Attention Conservation Notice: while this probability question actually came up in in real life, that’s just because I’m a nerd.

“Secret Santa” is a Christmas tradition for taming the gift-giving problem in offices, groups of acquaintances, etc. Instead of everyone wondering which subset of people they should give a gift to, each person is randomly assigned one recipient and has to give a gift (with a relatively low upper bound on cost) to that one person. The ‘Secret’ part is that you don’t know who is going to give you the gift.

It’s not completely trivial (though it’s not that hard) to come up with a random process that assigns everyone exactly one recipient and ensures that no-one is left finding a gift for themselves. One procedure is to sample recipients without replacement to get a list that’s guaranteed to be one-to-one, and then just repeat the sampling until you get an allocation where no-one is assigned themselves.

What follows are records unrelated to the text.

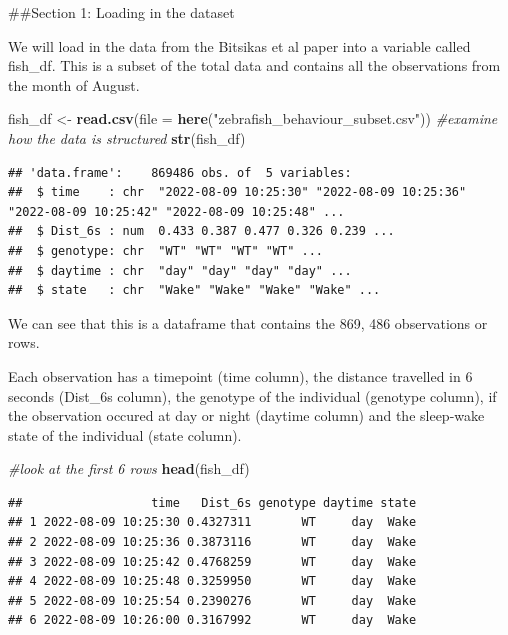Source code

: \documentclass[
]{article}
\newenvironment{Shaded}{\begin{snugshade}}{\end{snugshade}}
\newcommand{\AttributeTok}[1]{\textcolor[rgb]{0.13,0.29,0.53}{#1}}
\newcommand{\CommentTok}[1]{\textcolor[rgb]{0.56,0.35,0.01}{\textit{#1}}}
\newcommand{\FunctionTok}[1]{\textcolor[rgb]{0.13,0.29,0.53}{\textbf{#1}}}
\newcommand{\NormalTok}[1]{#1}
\newcommand{\OtherTok}[1]{\textcolor[rgb]{0.56,0.35,0.01}{#1}}
\newcommand{\StringTok}[1]{\textcolor[rgb]{0.31,0.60,0.02}{#1}}
\begin{document}
\#\#Section 1: Loading in the dataset

We will load in the data from the Bitsikas et al paper into a variable
called fish\_df. This is a subset of the total data and contains all the
observations from the month of August.

\begin{Shaded}
\begin{Highlighting}[]
\NormalTok{fish\_df }\OtherTok{\textless{}{-}} \FunctionTok{read.csv}\NormalTok{(}\AttributeTok{file =} \FunctionTok{here}\NormalTok{(}\StringTok{"zebrafish\_behaviour\_subset.csv"}\NormalTok{))}
\CommentTok{\#examine how the data is structured}
\FunctionTok{str}\NormalTok{(fish\_df)}
\end{Highlighting}
\end{Shaded}

\begin{verbatim}
## 'data.frame':    869486 obs. of  5 variables:
##  $ time    : chr  "2022-08-09 10:25:30" "2022-08-09 10:25:36" "2022-08-09 10:25:42" "2022-08-09 10:25:48" ...
##  $ Dist_6s : num  0.433 0.387 0.477 0.326 0.239 ...
##  $ genotype: chr  "WT" "WT" "WT" "WT" ...
##  $ daytime : chr  "day" "day" "day" "day" ...
##  $ state   : chr  "Wake" "Wake" "Wake" "Wake" ...
\end{verbatim}

We can see that this is a dataframe that contains the 869, 486
observations or rows.

Each observation has a timepoint (time column), the distance travelled
in 6 seconds (Dist\_6s column), the genotype of the individual (genotype
column), if the observation occured at day or night (daytime column) and
the sleep-wake state of the individual (state column).

\begin{Shaded}
\begin{Highlighting}[]
\CommentTok{\#look at the first 6 rows}
\FunctionTok{head}\NormalTok{(fish\_df)}
\end{Highlighting}
\end{Shaded}

\begin{verbatim}
##                  time   Dist_6s genotype daytime state
## 1 2022-08-09 10:25:30 0.4327311       WT     day  Wake
## 2 2022-08-09 10:25:36 0.3873116       WT     day  Wake
## 3 2022-08-09 10:25:42 0.4768259       WT     day  Wake
## 4 2022-08-09 10:25:48 0.3259950       WT     day  Wake
## 5 2022-08-09 10:25:54 0.2390276       WT     day  Wake
## 6 2022-08-09 10:26:00 0.3167992       WT     day  Wake
\end{verbatim}
\end{document}
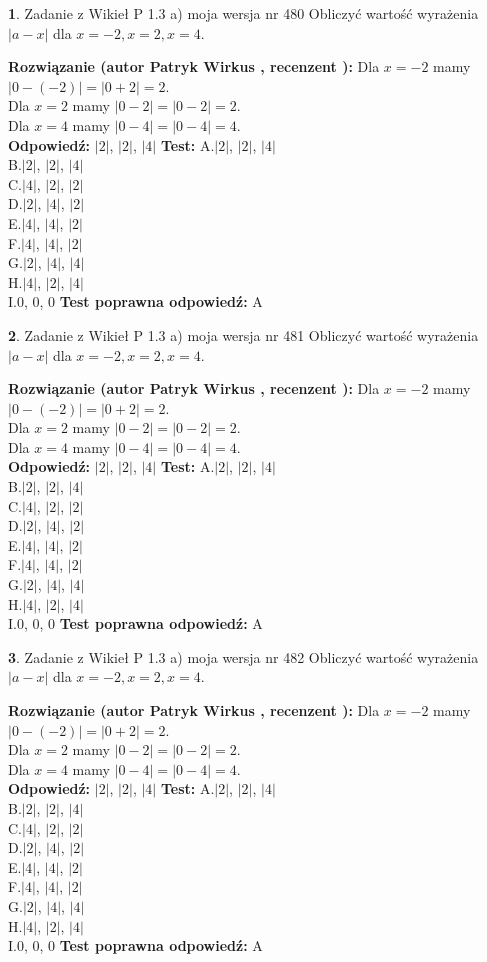 \documentclass[12pt, a4paper]{article}
\theoremstyle{definition} %
\newtheorem{zad}{}
\newcommand{\zadStart}[1]{\begin{zad}#1\newline}
\newcommand{\zadStop}{\end{zad}}
\newcommand{\rozwStart}[2]{\noindent \textbf{Rozwiązanie (autor #1 , recenzent #2): }\newline}
\newcommand{\rozwStop}{\newline}
\newcommand{\odpStart}{\noindent \textbf{Odpowiedź:}\newline}
\newcommand{\odpStop}{\newline}
\newcommand{\testStart}{\noindent \textbf{Test:}\newline}
\newcommand{\testStop}{\newline}
\newcommand{\kluczStart}{\noindent \textbf{Test poprawna odpowiedź:}\newline}
\newcommand{\kluczStop}{\newline}
\begin{document}
\zadStart{Zadanie z Wikieł P 1.3 a) moja wersja nr 480}
Obliczyć wartość wyrażenia $|a - x|$ dla $x=-2,x=2,x=4$.
\zadStop
\rozwStart{Patryk Wirkus}{}
Dla $x = -2$ mamy $|0 - (-2)| = |0 + 2| = 2$.\\
Dla $x = 2$ mamy $|0 - 2| = |0 - 2| = 2$.\\
Dla $x = 4$ mamy $|0 - 4| = |0 - 4| = 4$.\\
\rozwStop
\odpStart
$|2|$, $|2|$, $|4|$
\odpStop
\testStart
A.$|2|$, $|2|$, $|4|$\\
B.$|2|$, $|2|$, $|4|$\\
C.$|4|$, $|2|$, $|2|$\\
D.$|2|$, $|4|$, $|2|$\\
E.$|4|$, $|4|$, $|2|$\\
F.$|4|$, $|4|$, $|2|$\\
G.$|2|$, $|4|$, $|4|$\\
H.$|4|$, $|2|$, $|4|$\\
I.$0$, $0$, $0$
\testStop
\kluczStart
A
\kluczStop



\zadStart{Zadanie z Wikieł P 1.3 a) moja wersja nr 481}
Obliczyć wartość wyrażenia $|a - x|$ dla $x=-2,x=2,x=4$.
\zadStop
\rozwStart{Patryk Wirkus}{}
Dla $x = -2$ mamy $|0 - (-2)| = |0 + 2| = 2$.\\
Dla $x = 2$ mamy $|0 - 2| = |0 - 2| = 2$.\\
Dla $x = 4$ mamy $|0 - 4| = |0 - 4| = 4$.\\
\rozwStop
\odpStart
$|2|$, $|2|$, $|4|$
\odpStop
\testStart
A.$|2|$, $|2|$, $|4|$\\
B.$|2|$, $|2|$, $|4|$\\
C.$|4|$, $|2|$, $|2|$\\
D.$|2|$, $|4|$, $|2|$\\
E.$|4|$, $|4|$, $|2|$\\
F.$|4|$, $|4|$, $|2|$\\
G.$|2|$, $|4|$, $|4|$\\
H.$|4|$, $|2|$, $|4|$\\
I.$0$, $0$, $0$
\testStop
\kluczStart
A
\kluczStop



\zadStart{Zadanie z Wikieł P 1.3 a) moja wersja nr 482}
Obliczyć wartość wyrażenia $|a - x|$ dla $x=-2,x=2,x=4$.
\zadStop
\rozwStart{Patryk Wirkus}{}
Dla $x = -2$ mamy $|0 - (-2)| = |0 + 2| = 2$.\\
Dla $x = 2$ mamy $|0 - 2| = |0 - 2| = 2$.\\
Dla $x = 4$ mamy $|0 - 4| = |0 - 4| = 4$.\\
\rozwStop
\odpStart
$|2|$, $|2|$, $|4|$
\odpStop
\testStart
A.$|2|$, $|2|$, $|4|$\\
B.$|2|$, $|2|$, $|4|$\\
C.$|4|$, $|2|$, $|2|$\\
D.$|2|$, $|4|$, $|2|$\\
E.$|4|$, $|4|$, $|2|$\\
F.$|4|$, $|4|$, $|2|$\\
G.$|2|$, $|4|$, $|4|$\\
H.$|4|$, $|2|$, $|4|$\\
I.$0$, $0$, $0$
\testStop
\kluczStart
A
\kluczStop
\end{document}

So, a probability question: how likely is it that a random permutation will have ‘collisions’ where someone is their own Secret Santa? Or, equivalently, how many tries would you expect to need to get a working allocation? Does it depend on the number of people \(n\)? What about for 3600 people, as in the scheme hosted by NZ Post on Twitter.

I knew the answer, but I didn’t know a proof, so this is a reasonably honest exploration of how you might find the answer.

First, is there some simple bound? Well, the chance that you, Dear Reader, get assigned yourself is \(1/n\), so the simple Bonferroni bound is \(n\times 1/n\). That doesn’t look very helpful, because we already knew 1 was an upper bound; this is a probability. However, we can recast the Bonferroni bound as the expected number of collisions. If the expected number of collisions is 1, then it’s reasonable to expect that the probability of no collisions is appreciable, and that as \(n\) increases it converges to some useful number that isn’t 1 or 0. At this point, if you had to make a wild guess, a reasonable guess would be that the number of collisions has approximately a Poisson distribution for large \(n\), so that the probability of no collisions will be approximately \(e^{-1}\).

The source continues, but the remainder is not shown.